In the example from above, this leads to the following three equations and two three unknowns $x_0$, $y_0$ and $\lambda_0$.

\[\color{red}{x_0^2 + y_0^2 = 1} \\\] \[\begin{align} 2 &= 2\color{green}{\lambda_0} x_0 \Rightarrow x_0 = \frac{1}{\lambda_0}\\ 1 &= 2\color{green}{\lambda_0} y_0 \Rightarrow y_0 = \frac{1}{2\lambda_0} \\ \end{align}\]

Plugging $x_0$ and $y_0$ into the third equation results in a quadratic equation with two solutions for $\lambda_0$

\[\lambda_0 = \pm\frac{\sqrt{5}}{2}\]

This leads to two solutions for the input pair $(x_0,y_0)$ which can be plugged into the original function $f(x,y)$. One input leads to the minimum and the other to the maximum value of $f$.
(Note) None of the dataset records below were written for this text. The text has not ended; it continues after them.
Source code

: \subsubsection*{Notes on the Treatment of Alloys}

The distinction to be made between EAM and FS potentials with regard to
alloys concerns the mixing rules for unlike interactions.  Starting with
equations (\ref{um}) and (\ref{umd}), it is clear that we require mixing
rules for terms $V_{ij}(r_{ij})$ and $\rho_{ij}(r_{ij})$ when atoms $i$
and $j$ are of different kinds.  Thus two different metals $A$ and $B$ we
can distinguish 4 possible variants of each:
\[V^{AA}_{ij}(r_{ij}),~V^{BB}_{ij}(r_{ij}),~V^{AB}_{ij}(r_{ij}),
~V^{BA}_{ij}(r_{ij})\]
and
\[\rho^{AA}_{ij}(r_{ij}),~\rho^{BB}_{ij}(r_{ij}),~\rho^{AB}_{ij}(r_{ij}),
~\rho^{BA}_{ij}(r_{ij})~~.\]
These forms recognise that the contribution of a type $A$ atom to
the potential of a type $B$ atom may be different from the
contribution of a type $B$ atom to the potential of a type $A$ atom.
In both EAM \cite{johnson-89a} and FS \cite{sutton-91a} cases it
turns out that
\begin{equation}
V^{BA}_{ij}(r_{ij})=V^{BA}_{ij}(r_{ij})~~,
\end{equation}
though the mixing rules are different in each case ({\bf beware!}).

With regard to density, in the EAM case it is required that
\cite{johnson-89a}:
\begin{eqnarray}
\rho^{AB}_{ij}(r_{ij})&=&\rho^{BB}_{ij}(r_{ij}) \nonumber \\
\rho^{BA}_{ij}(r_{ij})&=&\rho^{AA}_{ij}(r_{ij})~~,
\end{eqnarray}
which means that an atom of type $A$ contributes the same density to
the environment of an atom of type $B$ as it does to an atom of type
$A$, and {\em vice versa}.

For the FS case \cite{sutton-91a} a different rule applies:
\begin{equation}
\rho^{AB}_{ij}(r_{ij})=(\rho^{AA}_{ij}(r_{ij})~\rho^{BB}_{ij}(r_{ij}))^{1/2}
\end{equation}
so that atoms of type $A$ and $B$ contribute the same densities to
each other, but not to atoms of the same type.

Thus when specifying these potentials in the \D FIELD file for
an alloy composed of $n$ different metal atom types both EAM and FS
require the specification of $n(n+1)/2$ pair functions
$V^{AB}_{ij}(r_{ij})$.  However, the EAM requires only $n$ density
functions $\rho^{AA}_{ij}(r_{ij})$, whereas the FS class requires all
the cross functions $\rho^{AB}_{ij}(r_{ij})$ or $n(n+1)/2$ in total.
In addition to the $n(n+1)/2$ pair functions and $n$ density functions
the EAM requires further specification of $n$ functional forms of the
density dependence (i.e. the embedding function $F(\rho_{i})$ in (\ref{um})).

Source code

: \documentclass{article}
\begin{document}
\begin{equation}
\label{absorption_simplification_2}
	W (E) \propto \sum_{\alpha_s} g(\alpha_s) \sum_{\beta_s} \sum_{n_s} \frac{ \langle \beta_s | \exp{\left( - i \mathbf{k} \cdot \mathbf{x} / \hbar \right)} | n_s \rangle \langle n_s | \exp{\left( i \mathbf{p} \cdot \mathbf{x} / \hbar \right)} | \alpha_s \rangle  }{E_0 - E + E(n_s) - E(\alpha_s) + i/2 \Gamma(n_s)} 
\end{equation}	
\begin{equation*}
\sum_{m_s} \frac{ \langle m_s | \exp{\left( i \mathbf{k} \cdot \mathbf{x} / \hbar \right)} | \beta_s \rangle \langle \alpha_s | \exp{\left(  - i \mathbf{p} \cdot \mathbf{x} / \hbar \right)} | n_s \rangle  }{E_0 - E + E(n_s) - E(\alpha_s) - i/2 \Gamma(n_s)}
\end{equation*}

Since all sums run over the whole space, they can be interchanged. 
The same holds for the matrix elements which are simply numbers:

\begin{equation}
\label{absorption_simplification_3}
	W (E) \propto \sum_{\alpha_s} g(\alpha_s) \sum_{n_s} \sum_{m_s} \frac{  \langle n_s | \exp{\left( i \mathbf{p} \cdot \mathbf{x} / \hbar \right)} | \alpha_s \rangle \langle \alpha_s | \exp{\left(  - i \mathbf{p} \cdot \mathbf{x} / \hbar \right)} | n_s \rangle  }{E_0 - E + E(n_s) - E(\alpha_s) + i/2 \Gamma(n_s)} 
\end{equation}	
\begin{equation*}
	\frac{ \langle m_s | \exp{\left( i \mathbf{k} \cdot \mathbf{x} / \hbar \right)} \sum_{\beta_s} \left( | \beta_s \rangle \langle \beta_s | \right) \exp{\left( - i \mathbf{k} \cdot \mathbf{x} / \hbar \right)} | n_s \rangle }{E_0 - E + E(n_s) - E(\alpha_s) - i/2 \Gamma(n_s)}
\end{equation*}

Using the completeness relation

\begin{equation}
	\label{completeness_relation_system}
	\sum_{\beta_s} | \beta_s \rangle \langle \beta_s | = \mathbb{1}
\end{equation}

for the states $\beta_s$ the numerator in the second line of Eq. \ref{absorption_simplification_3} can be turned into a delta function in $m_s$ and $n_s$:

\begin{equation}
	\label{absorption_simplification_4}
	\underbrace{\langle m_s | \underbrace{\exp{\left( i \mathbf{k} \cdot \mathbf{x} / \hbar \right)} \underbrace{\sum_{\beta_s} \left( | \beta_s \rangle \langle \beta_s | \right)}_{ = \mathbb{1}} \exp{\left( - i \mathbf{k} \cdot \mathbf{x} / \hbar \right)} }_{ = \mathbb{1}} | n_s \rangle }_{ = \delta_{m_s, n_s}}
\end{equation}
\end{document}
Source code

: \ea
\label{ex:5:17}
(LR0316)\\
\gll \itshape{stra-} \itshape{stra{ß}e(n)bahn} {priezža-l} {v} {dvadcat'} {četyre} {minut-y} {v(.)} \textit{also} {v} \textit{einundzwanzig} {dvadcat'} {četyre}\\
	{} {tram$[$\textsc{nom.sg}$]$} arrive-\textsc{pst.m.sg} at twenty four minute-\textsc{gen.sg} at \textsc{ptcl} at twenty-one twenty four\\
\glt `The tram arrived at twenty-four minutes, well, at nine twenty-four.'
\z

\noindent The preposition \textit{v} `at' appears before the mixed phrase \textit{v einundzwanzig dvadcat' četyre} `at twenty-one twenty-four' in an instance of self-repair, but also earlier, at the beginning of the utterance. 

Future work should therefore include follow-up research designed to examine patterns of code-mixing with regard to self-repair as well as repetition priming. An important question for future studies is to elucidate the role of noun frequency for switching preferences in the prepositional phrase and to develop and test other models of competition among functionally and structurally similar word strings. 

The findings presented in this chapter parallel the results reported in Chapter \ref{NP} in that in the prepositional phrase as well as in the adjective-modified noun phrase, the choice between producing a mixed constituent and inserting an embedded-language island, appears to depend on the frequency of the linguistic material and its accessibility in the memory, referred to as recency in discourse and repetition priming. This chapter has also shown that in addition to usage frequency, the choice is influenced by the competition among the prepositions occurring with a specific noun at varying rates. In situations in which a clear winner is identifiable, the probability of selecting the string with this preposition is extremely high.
In general the we can write these conditions by saying we are looking for constants $x_0$, $y_0$ and $\lambda_0$ that satisfy the constraint and the tangency condition \ref{tangency}.

Joseph Louis Lagrange wrote down a special new function which takes in all the same input variables as $f$ and $g$, along with the new kid in town $\lambda$, thought of now as a variable rather than a constant.

The Lagrangian $$ \mathcal{L}(x,y,\dots,\color{green}{\lambda}) = \color{blue}{f(x,y,\dots)} - \color{green}{\lambda}(\color{red}{g(x,y,\dots) - c}) $$ with the Lagrange multiplier $\color{green}{\lambda}$.